If the paronychia does not resolve or if it progresses to an abscess, it should be drained promptly.

 

If the abscess is superficial it may point close to the nail and can easily be drained by incision with a pointed (no. 11) scalpel without anesthesia.

In deeper paronychial abscess, especially if the pus collection is located under the proximal nail fold, surgical intervention under local anesthesia is required. The abscess can be drained simply by gently elevating the eponychial fold from the nail by using a small blunt instrument such as a metal probe or an elevator. This separation is performed at the junction of the perionychium and the eponychium and extends proximally enough to permit visualization of the proximal nail plate edge. Then, the proximal third of the nail plate is removed by cutting transversally with nailsplitting scissors and the pus evacuated. This gives more rapid relief and more sustained drainage.
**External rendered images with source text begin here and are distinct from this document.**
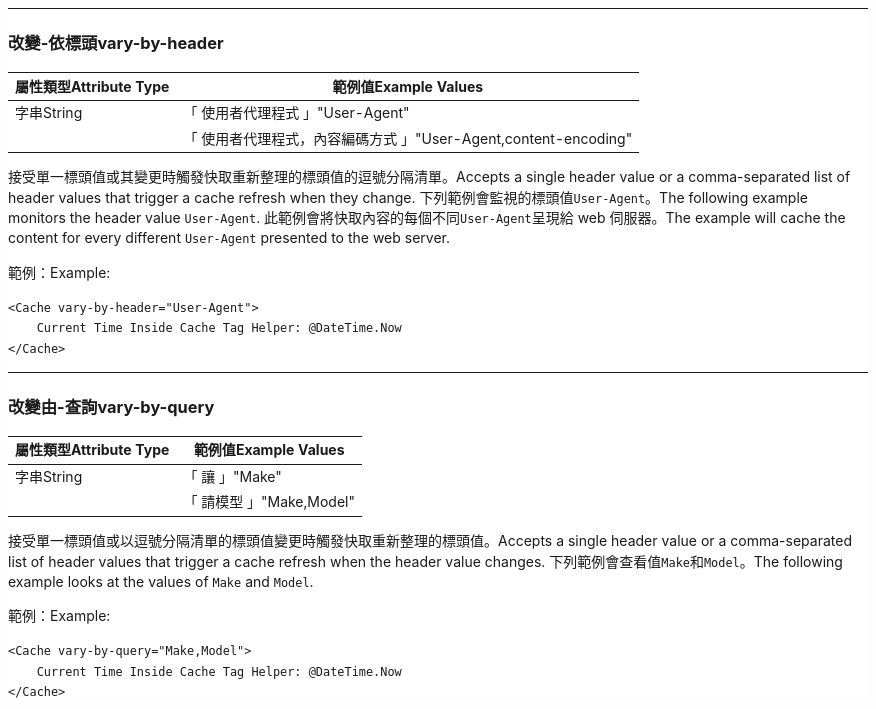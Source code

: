 - - -

### <a name="vary-by-header"></a><span data-ttu-id="e04f0-145">改變-依標頭</span><span class="sxs-lookup"><span data-stu-id="e04f0-145">vary-by-header</span></span>

| <span data-ttu-id="e04f0-146">屬性類型</span><span class="sxs-lookup"><span data-stu-id="e04f0-146">Attribute Type</span></span>    | <span data-ttu-id="e04f0-147">範例值</span><span class="sxs-lookup"><span data-stu-id="e04f0-147">Example Values</span></span>                |
|----------------   |----------------               |
| <span data-ttu-id="e04f0-148">字串</span><span class="sxs-lookup"><span data-stu-id="e04f0-148">String</span></span>            | <span data-ttu-id="e04f0-149">「 使用者代理程式 」</span><span class="sxs-lookup"><span data-stu-id="e04f0-149">"User-Agent"</span></span>                  |
|                   | <span data-ttu-id="e04f0-150">「 使用者代理程式，內容編碼方式 」</span><span class="sxs-lookup"><span data-stu-id="e04f0-150">"User-Agent,content-encoding"</span></span> |

<span data-ttu-id="e04f0-151">接受單一標頭值或其變更時觸發快取重新整理的標頭值的逗號分隔清單。</span><span class="sxs-lookup"><span data-stu-id="e04f0-151">Accepts a single header value or a comma-separated list of header values that trigger a cache refresh when they change.</span></span> <span data-ttu-id="e04f0-152">下列範例會監視的標頭值`User-Agent`。</span><span class="sxs-lookup"><span data-stu-id="e04f0-152">The following example monitors the header value `User-Agent`.</span></span> <span data-ttu-id="e04f0-153">此範例會將快取內容的每個不同`User-Agent`呈現給 web 伺服器。</span><span class="sxs-lookup"><span data-stu-id="e04f0-153">The example will cache the content for every different `User-Agent` presented to the web server.</span></span>

<span data-ttu-id="e04f0-154">範例：</span><span class="sxs-lookup"><span data-stu-id="e04f0-154">Example:</span></span>

```cshtml
<Cache vary-by-header="User-Agent">
    Current Time Inside Cache Tag Helper: @DateTime.Now
</Cache>
```

- - -

### <a name="vary-by-query"></a><span data-ttu-id="e04f0-155">改變由-查詢</span><span class="sxs-lookup"><span data-stu-id="e04f0-155">vary-by-query</span></span>

| <span data-ttu-id="e04f0-156">屬性類型</span><span class="sxs-lookup"><span data-stu-id="e04f0-156">Attribute Type</span></span>    | <span data-ttu-id="e04f0-157">範例值</span><span class="sxs-lookup"><span data-stu-id="e04f0-157">Example Values</span></span>                |
|----------------   |----------------               |
| <span data-ttu-id="e04f0-158">字串</span><span class="sxs-lookup"><span data-stu-id="e04f0-158">String</span></span>            | <span data-ttu-id="e04f0-159">「 讓 」</span><span class="sxs-lookup"><span data-stu-id="e04f0-159">"Make"</span></span>                |
|                   | <span data-ttu-id="e04f0-160">「 請模型 」</span><span class="sxs-lookup"><span data-stu-id="e04f0-160">"Make,Model"</span></span> |

<span data-ttu-id="e04f0-161">接受單一標頭值或以逗號分隔清單的標頭值變更時觸發快取重新整理的標頭值。</span><span class="sxs-lookup"><span data-stu-id="e04f0-161">Accepts a single header value or a comma-separated list of header values that trigger a cache refresh when the header value changes.</span></span> <span data-ttu-id="e04f0-162">下列範例會查看值`Make`和`Model`。</span><span class="sxs-lookup"><span data-stu-id="e04f0-162">The following example looks at the values of `Make` and `Model`.</span></span>

<span data-ttu-id="e04f0-163">範例：</span><span class="sxs-lookup"><span data-stu-id="e04f0-163">Example:</span></span>

```cshtml
<Cache vary-by-query="Make,Model">
    Current Time Inside Cache Tag Helper: @DateTime.Now
</Cache>
```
The wound should be well irrigated with isotonic sodium chloride solution, and plain gauze packing should be inserted under the fold to keep the cavity open and allow drainage. The patient should receive oral antibiotics for 7 days. The packing is removed after 2 days, and warm sodium chloride solution soaks are begun. Soaking the finger twice a day in an antiseptic solution such as chlorhexidine results in rapid healing.

 

 

Chronic paronychia

 

Treatment is a combination of avoidance of precipitants, hand care and medication. Any manipulation of the nail, such as manicuring of the proximal nail fold, finger sucking, or attempting to incise and drain the lesion, should be avoided; these manipulations may lead to secondary bacterial infections. Hand protection from the environmental hazards is mandatory for remission of chronic paronychia, which can be considered cured only when the cuticle has regrowth.

 

Perhaps the most important part of the treatment, but the one most difficult to achieve, is keeping the hands dry. Patients involved in wet work should be advised to wear cotton gloves under rubber or plastic gloves. General hand care with emollients and protection from trauma and irritants is helpful. If these precautions are not followed, the condition is unlikely to settle whatever medical treatment is given.
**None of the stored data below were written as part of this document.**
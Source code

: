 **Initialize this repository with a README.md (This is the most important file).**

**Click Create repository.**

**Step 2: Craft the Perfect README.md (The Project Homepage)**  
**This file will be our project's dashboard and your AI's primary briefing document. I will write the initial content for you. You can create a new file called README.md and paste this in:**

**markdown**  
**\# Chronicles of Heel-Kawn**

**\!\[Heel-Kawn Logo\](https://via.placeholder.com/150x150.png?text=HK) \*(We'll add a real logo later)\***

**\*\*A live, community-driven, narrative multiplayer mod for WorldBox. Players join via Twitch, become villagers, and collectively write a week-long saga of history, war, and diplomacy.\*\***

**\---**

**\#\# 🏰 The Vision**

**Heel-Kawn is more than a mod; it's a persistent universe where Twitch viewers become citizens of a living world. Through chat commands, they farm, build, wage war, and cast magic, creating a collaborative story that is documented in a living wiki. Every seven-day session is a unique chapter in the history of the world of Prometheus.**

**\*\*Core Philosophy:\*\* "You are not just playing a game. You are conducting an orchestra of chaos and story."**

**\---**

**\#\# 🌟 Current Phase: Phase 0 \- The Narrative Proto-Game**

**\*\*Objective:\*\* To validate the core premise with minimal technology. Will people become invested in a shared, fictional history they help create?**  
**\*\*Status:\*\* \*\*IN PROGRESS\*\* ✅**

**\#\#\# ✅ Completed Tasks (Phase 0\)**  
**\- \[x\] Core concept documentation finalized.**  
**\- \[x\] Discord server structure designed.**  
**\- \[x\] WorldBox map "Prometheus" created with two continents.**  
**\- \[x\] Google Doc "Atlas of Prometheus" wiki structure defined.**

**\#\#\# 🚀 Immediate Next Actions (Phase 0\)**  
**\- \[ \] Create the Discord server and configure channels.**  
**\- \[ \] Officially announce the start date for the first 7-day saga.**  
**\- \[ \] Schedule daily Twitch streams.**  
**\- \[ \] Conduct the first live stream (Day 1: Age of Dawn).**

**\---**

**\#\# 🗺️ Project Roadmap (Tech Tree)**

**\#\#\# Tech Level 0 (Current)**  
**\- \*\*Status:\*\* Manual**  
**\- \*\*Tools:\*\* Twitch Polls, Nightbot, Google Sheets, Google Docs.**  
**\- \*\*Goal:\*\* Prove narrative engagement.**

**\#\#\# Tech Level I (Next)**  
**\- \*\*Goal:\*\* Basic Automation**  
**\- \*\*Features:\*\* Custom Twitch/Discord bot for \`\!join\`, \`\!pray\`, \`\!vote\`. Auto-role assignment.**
Chronic paronychia should be treated as contact dermatitis and requires a combination with topical steroids or tacrolimus and antimicrobial to prevent secondary microbial colonization. A potent steroid may be used for short periods if there is adequate antimicrobial cover. Injected triamcinolone (2.5 mg/mL) is very useful. Topical imidazoles are usually sufficient to treat Candida and may provide modest activity against some bacteria. Oral fluconazole may be added in more severe cases. Twice a day application of Dakin solution (sodium hypochlorite) is very effective against Pseudomonas infection.
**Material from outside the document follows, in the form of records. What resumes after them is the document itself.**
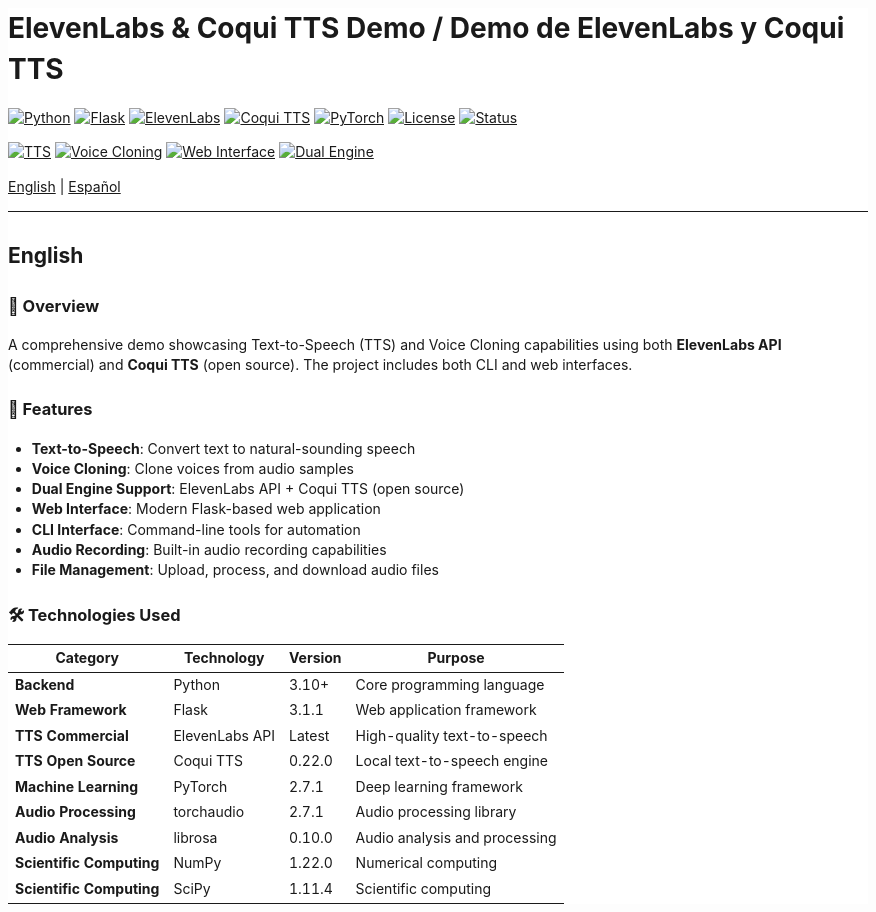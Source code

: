 # ElevenLabs & Coqui TTS Demo / Demo de ElevenLabs y Coqui TTS

[![Python](https://img.shields.io/badge/Python-3.10+-blue.svg)](https://www.python.org/)
[![Flask](https://img.shields.io/badge/Flask-3.1.1-green.svg)](https://flask.palletsprojects.com/)
[![ElevenLabs](https://img.shields.io/badge/ElevenLabs-API-orange.svg)](https://elevenlabs.io/)
[![Coqui TTS](https://img.shields.io/badge/Coqui%20TTS-0.22.0-purple.svg)](https://github.com/coqui-ai/TTS)
[![PyTorch](https://img.shields.io/badge/PyTorch-2.7.1-red.svg)](https://pytorch.org/)
[![License](https://img.shields.io/badge/License-MIT-yellow.svg)](LICENSE)
[![Status](https://img.shields.io/badge/Status-Production%20Ready-brightgreen.svg)](https://github.com/your-repo/elevenLabs)

[![TTS](https://img.shields.io/badge/Feature-Text%20to%20Speech-blue.svg)](https://github.com/your-repo/elevenLabs)
[![Voice Cloning](https://img.shields.io/badge/Feature-Voice%20Cloning-purple.svg)](https://github.com/your-repo/elevenLabs)
[![Web Interface](https://img.shields.io/badge/Interface-Web%20%26%20CLI-green.svg)](https://github.com/your-repo/elevenLabs)
[![Dual Engine](https://img.shields.io/badge/Engines-ElevenLabs%20%2B%20Coqui-orange.svg)](https://github.com/your-repo/elevenLabs)

[English](#english) | [Español](#español)

---

## English

### 🎯 Overview

A comprehensive demo showcasing Text-to-Speech (TTS) and Voice Cloning capabilities using both **ElevenLabs API** (commercial) and **Coqui TTS** (open source). The project includes both CLI and web interfaces.

### 🚀 Features

- **Text-to-Speech**: Convert text to natural-sounding speech
- **Voice Cloning**: Clone voices from audio samples
- **Dual Engine Support**: ElevenLabs API + Coqui TTS (open source)
- **Web Interface**: Modern Flask-based web application
- **CLI Interface**: Command-line tools for automation
- **Audio Recording**: Built-in audio recording capabilities
- **File Management**: Upload, process, and download audio files

### 🛠️ Technologies Used

| Category | Technology | Version | Purpose |
|----------|------------|---------|---------|
| **Backend** | Python | 3.10+ | Core programming language |
| **Web Framework** | Flask | 3.1.1 | Web application framework |
| **TTS Commercial** | ElevenLabs API | Latest | High-quality text-to-speech |
| **TTS Open Source** | Coqui TTS | 0.22.0 | Local text-to-speech engine |
| **Machine Learning** | PyTorch | 2.7.1 | Deep learning framework |
| **Audio Processing** | torchaudio | 2.7.1 | Audio processing library |
| **Audio Analysis** | librosa | 0.10.0 | Audio analysis and processing |
| **Scientific Computing** | NumPy | 1.22.0 | Numerical computing |
| **Scientific Computing** | SciPy | 1.11.4 | Scientific computing |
When significant nail dystrophy ensues and medical therapy has been unsuccessful, chronic paronychia can be treated surgically with good results and resolution of the dystrophic nail. In patients who experience repeated acute flares associated with chronic paronychia, additional removal of the base of the nail plate is useful.

 

Prevention

 

Patients should also avoid any further trauma to or manipulation of the nail. Hangnails should be trimmed to a semilunar smooth edge with a clean, sharp nail plate trimmer. Patients should not bite the nail plate or lateral nail folds.

 

Patients should also avoid prolonged hand exposure to moisture. (Rubber or latex-free gloves can be worn.) If hand washing must be frequent, patients should use antibacterial soap, thoroughly dry their hands with a clean towel, and apply an antibacterial moisturizer.